Artist's Statement & Bio
My work is meaningful when it rings like a bell. It shocks like the new, and it bothers like memory, like facing what you forgot you never knew. When something I wish would stay buried is instead laid bare, what rises from the ground is Presence. It is my animating force, both pure spirit and wild beast. When you see it, your eyes touch it, and then it is you who is touched; you see it move, and you feel your body sway. My work is meaningful when it is kinesthetic: a sensation of color leaves a taste in one’s mouth; pictorial rhythms land like body blows.
It feels like a miracle. Before it, I dare to fear. Even if it is too much, I will pay. The picture transcends something that you look at and becomes something you look with. Noises turn to melody; we hold strangers suddenly dear. The image seems lit from within. It like how our lungs fill to say “Aha!” or the way my guts slide when the plane takes off. Even after we leave the ground, the urgency remains. We rise.
My work consists of fragments that are woven together to form a world to be immersed in.
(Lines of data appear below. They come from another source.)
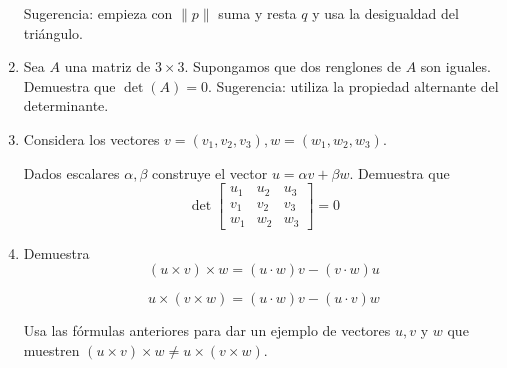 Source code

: \documentclass{article}
\theoremstyle{definition}
\begin{document}
\begin{enumerate}
                Sugerencia: empieza con $\|p\|$ suma  y resta $q$ y usa la desigualdad del tri\'angulo.	

\item\label{Ejer:DeterRenglonesRepetidos} Sea $A$ una matriz de $3 \times 3$. Supongamos que dos renglones de $A$ son iguales. Demuestra
que $\det(A)=0$. Sugerencia: utiliza la propiedad alternante del determinante.

\item Considera los vectores $v=(v_1,v_2,v_3), w=(w_1,w_2,w_3)$. 

Dados escalares $\alpha, \beta$ construye
el vector $u=\alpha v+ \beta w$. Demuestra que 
$$
\det\left[
\begin{array}{ccc}
u_1 & u_2 & u_3 \\
v_1 & v_2 & v_3 \\
w_1 & w_2 & w_3
\end{array}
\right]=0
$$


\item Demuestra 
	$$
	(u\times v) \times w= (u \cdot w) v - (v \cdot w ) u
	$$
	
	$$
	u\times (v\times w)=   (u \cdot w )v -(u \cdot v ) w	
	$$

	Usa las f\'ormulas anteriores para dar un ejemplo de vectores $u,v$ y $w$ que muestren 
	$(u\times v) \times w\ne u \times (v \times w) $.
	
	\end{enumerate}





  
       
\end{document}
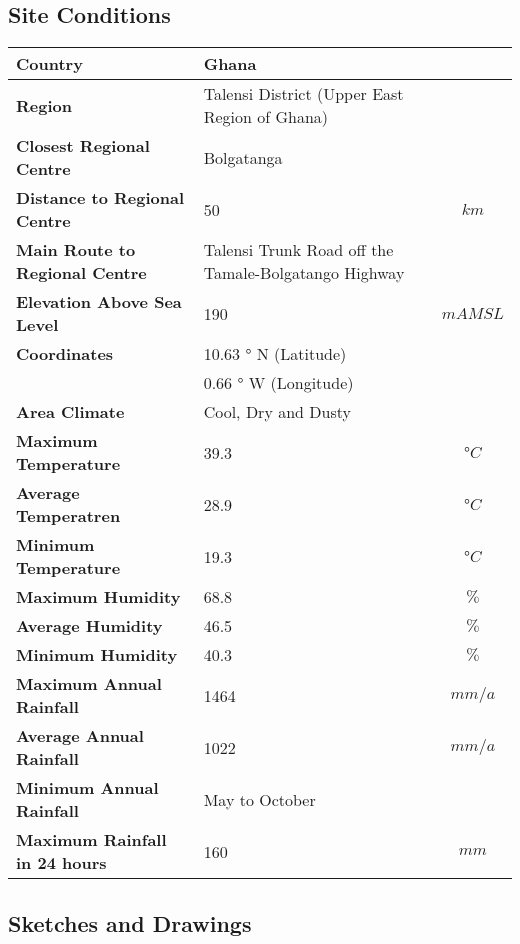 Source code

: \documentclass{article}%
\begin{document}
%
\subsection{Site Conditions}%
\label{subsec:SiteConditions}%
\begin{flushleft}%
\begin{minipage}{\textwidth}%
\flushleft%
\begin{tabular}{|l |l |c|}%
\hline%
\textbf{Country}&Ghana&\\%
\hline%
\textbf{Region}&Talensi District (Upper East Region of Ghana)&\\%
\hline%
\textbf{Closest Regional Centre}&Bolgatanga&\\%
\hline%
\textbf{Distance to Regional Centre}&50&$km$\\%
\hline%
\textbf{Main Route to Regional Centre}&Talensi Trunk Road off the Tamale{-}Bolgatango Highway&\\%
\hline%
\textbf{Elevation Above Sea Level}&190&$m AMSL$\\%
\hline%
\textbf{Coordinates}&10.63 ° N (Latitude)&\\%
\hline%
\textbf{}&0.66 ° W (Longitude)&\\%
\hline%
\textbf{Area Climate}&Cool, Dry and Dusty&\\%
\hline%
\textbf{Maximum Temperature}&39.3&$°C$\\%
\hline%
\textbf{Average Temperatren}&28.9&$°C$\\%
\hline%
\textbf{Minimum Temperature}&19.3&$°C$\\%
\hline%
\textbf{Maximum Humidity}&68.8&$\%$\\%
\hline%
\textbf{Average Humidity}&46.5&$\%$\\%
\hline%
\textbf{Minimum Humidity}&40.3&$\%$\\%
\hline%
\textbf{Maximum Annual Rainfall}&1464&$mm/a$\\%
\hline%
\textbf{Average Annual Rainfall}&1022&$mm/a$\\%
\hline%
\textbf{Minimum Annual Rainfall}&May to October&\\%
\hline%
\textbf{Maximum Rainfall in 24 hours}&160&$mm$\\%
\hline%
\end{tabular}%
\end{minipage}%
\end{flushleft}

%
\newpage%
\subsection{Sketches and Drawings}%
\label{subsec:SketchesandDrawings}%
\end{document}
What interests me is how this collection of fragments, this Frankenstein, gains a soul, a Presence. He seems to have something to say to us. We want to tell him things. His incongruence, rather than waking me from the dream, gives me hope that he would understand me the way no one else has. Rather than being strange; he is strangely familiar. When I look across, I see he is looking back with my eyes.
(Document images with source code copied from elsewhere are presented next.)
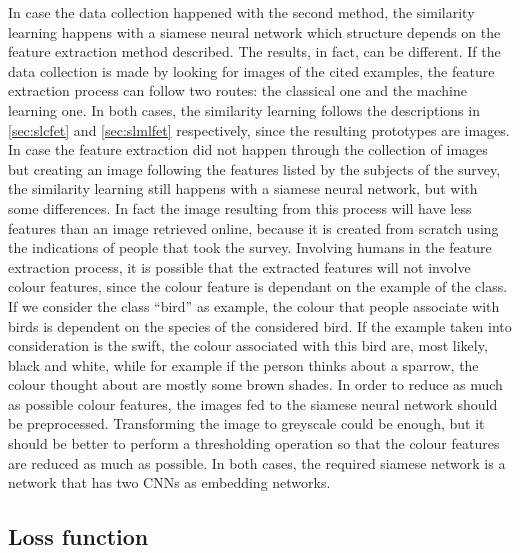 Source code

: \documentclass[conference]{IEEEtran}
\begin{document}
			\noindent In case the data collection happened with the second method, the similarity learning happens with a siamese neural network which structure depends on the feature extraction method described. The 
			results, in fact, can be different. If the data collection is made by looking for images of the cited examples, the feature extraction process can follow two routes: the classical one and the machine learning 
			one. In both cases, the similarity learning follows the descriptions in \ref{sec:slcfet} and \ref{sec:slmlfet} respectively, since the resulting prototypes are images. In case the feature extraction did not happen through 
			the collection of images but creating an image following the features listed by the subjects of the survey, the similarity learning still happens with a siamese neural network, but with some differences. In fact 
			the image resulting from this process will have less features than an image retrieved online, because it is created from scratch using the indications of people that took the survey. Involving humans in 
			the feature extraction process, it is possible that the extracted features will not involve colour features, since the colour feature is dependant on the example of the class. If we consider the class ``bird'' as
			example, the colour that people associate with birds is dependent on the species of the considered bird. If the example taken into consideration is the swift, the colour associated with this bird are, most likely, 
			black and white, while for example if the person thinks about a sparrow, the colour thought about are mostly some brown shades. In order to reduce as much as possible colour features, the images fed to 
			the siamese neural network should be preprocessed. Transforming the image to greyscale could be enough, but it should be better to perform a thresholding operation so that the colour features are reduced as much 
			as possible. In both cases, the required siamese network is a network that has two CNNs as embedding networks. 
		
		\subsection{Loss function}
		
\end{document}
What you see is not so much what I see but rather my experience of seeing. The presence of seeing emanates from behind the canvas. I am reaching to what lies behind appearance. The light energy flowing from back to front is the true subject of my work. It is this phenomenon that you the viewer can straddle upon and ride like a horse, from me to you.
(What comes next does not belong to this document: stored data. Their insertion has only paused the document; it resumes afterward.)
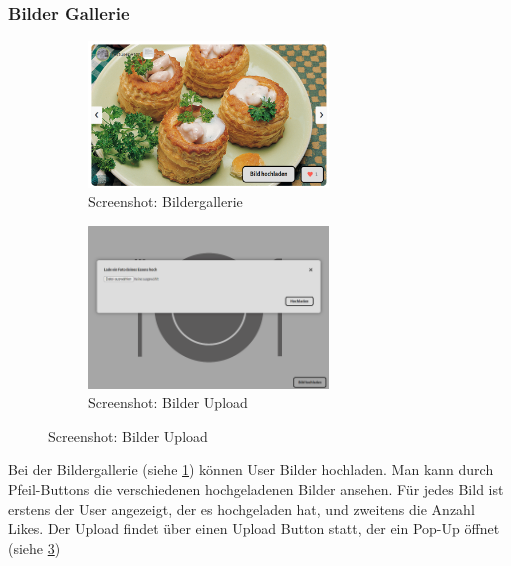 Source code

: \subsubsection*{Bilder Gallerie}

\begin{figure}[htp]
    \begin{subfigure}[b]{0.5\textwidth}
        \centering
        \includegraphics[width=0.7\textwidth]{images/Resultate_Bildergallerie.png}
        \caption{Screenshot: Bildergallerie}
        \label{fig:r-bildergallerie}
    \end{subfigure}
    \begin{subfigure}[b]{0.5\textwidth}
        \centering
        \includegraphics[width=0.7\textwidth]{images/Resultat_Bildergallerie_upload.png}
        \caption{Screenshot: Bilder Upload}
        \label{fig:r-bildpopup}
    \end{subfigure}
    \hfill
\end{figure}

Bei der Bildergallerie (siehe \ref{fig:r-bildergallerie}) können User Bilder
hochladen. Man kann durch Pfeil-Buttons die verschiedenen hochgeladenen Bilder
ansehen. Für jedes Bild ist erstens der User angezeigt, der es hochgeladen hat, und zweitens die
Anzahl Likes. Der Upload findet über einen Upload Button statt, der ein Pop-Up
öffnet (siehe \ref{fig:r-bildpopup})



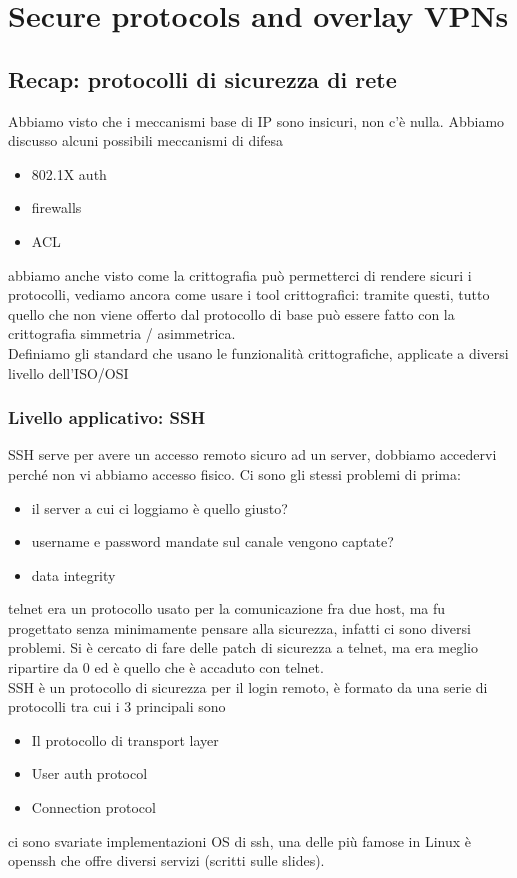 \documentclass[12pt, oneside]{extbook} %
\begin{document}
\chapter{Secure protocols and overlay VPNs}
\section{Recap: protocolli di sicurezza di rete}
Abbiamo visto che i meccanismi base di IP sono insicuri, non c'è nulla. Abbiamo discusso alcuni possibili meccanismi di difesa
\begin{itemize}
\item 802.1X auth
\item firewalls
\item ACL
\end{itemize}
abbiamo anche visto come la crittografia può permetterci di rendere sicuri i protocolli, vediamo ancora come usare i tool crittografici: tramite questi, tutto quello che non viene offerto dal protocollo di base può essere fatto con la crittografia simmetria / asimmetrica.\\ Definiamo gli standard che usano le funzionalità crittografiche, applicate a diversi livello dell'ISO/OSI
\subsection{Livello applicativo: SSH}
SSH serve per avere un accesso remoto sicuro ad un server, dobbiamo accedervi perché non vi abbiamo accesso fisico. Ci sono gli stessi problemi di prima:
\begin{itemize}
\item il server a cui ci loggiamo è quello giusto?
\item username e password mandate sul canale vengono captate?
\item data integrity
\end{itemize}
telnet era un protocollo usato per la comunicazione fra due host, ma fu progettato senza minimamente pensare alla sicurezza, infatti ci sono diversi problemi. Si è cercato di fare delle patch di sicurezza a telnet, ma era meglio ripartire da 0 ed è quello che è accaduto con telnet.\\ SSH è un protocollo di sicurezza per il login remoto, è formato da una serie di protocolli tra cui i 3 principali sono
\begin{itemize}
\item Il protocollo di transport layer
\item User auth protocol
\item Connection protocol
\end{itemize}
ci sono svariate implementazioni OS di ssh, una delle più famose in Linux è openssh che offre diversi servizi (scritti sulle slides).
\end{document}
When an artwork reaches escape velocity, we awe to the immensity of space; the stars seem absurd — a fear that draws tears of awe. Like when we stand before the Grand Canyon and become saturated by the ocean of air around us; as we feel the sway of the world, our defenses crumble.
When we are called to leap, it is into this immensity. A painting’s illusion shatters illusions. This shattering, this madness truer than real is, as the Joker says, like Gravity: “All it takes is a little push.” The experience of falling (like parting) is such sweet sorrow. After all, what is grief but love looking for somewhere to go?
Albert Fung is a Philadelphia-based artist, art-instructor, and yoga instructor.
He was born and raised in San Francisco, California. He earned his BFA in Printmaking from Rochester Institute of Technology, Rochester, New York. In 1996 he earned his MFA in Painting and Printmaking from Massachusetts College of Art in Boston. He painted and exhibited in New York City from 1993 to 2011. Since 2011, he has been based in Philadelphia.
In addition to making art, he has printed photographs for artists and managed IT.
He taught Lithography at Columbia University from 2005-07. Since 2020, he has been teaching painting and drawing at Fleisher Art Memorial in Philadelphia.
He has been practicing yoga since 2003. He has practiced mainly variations of Vinyasa and Anusara. In 2015 he gained his Certification in Yoga Teaching in 2015 in the Classical tradition from Motherheart Yoga Sangha in Philadelphia. He has taught at Motherheart, The Breathing Room, the Healing Fields, and at Open Space, all in Philadelphia.
Today, he makes and exhibits paintings, drawings, and prints;
teaches yoga and art; performs IT support.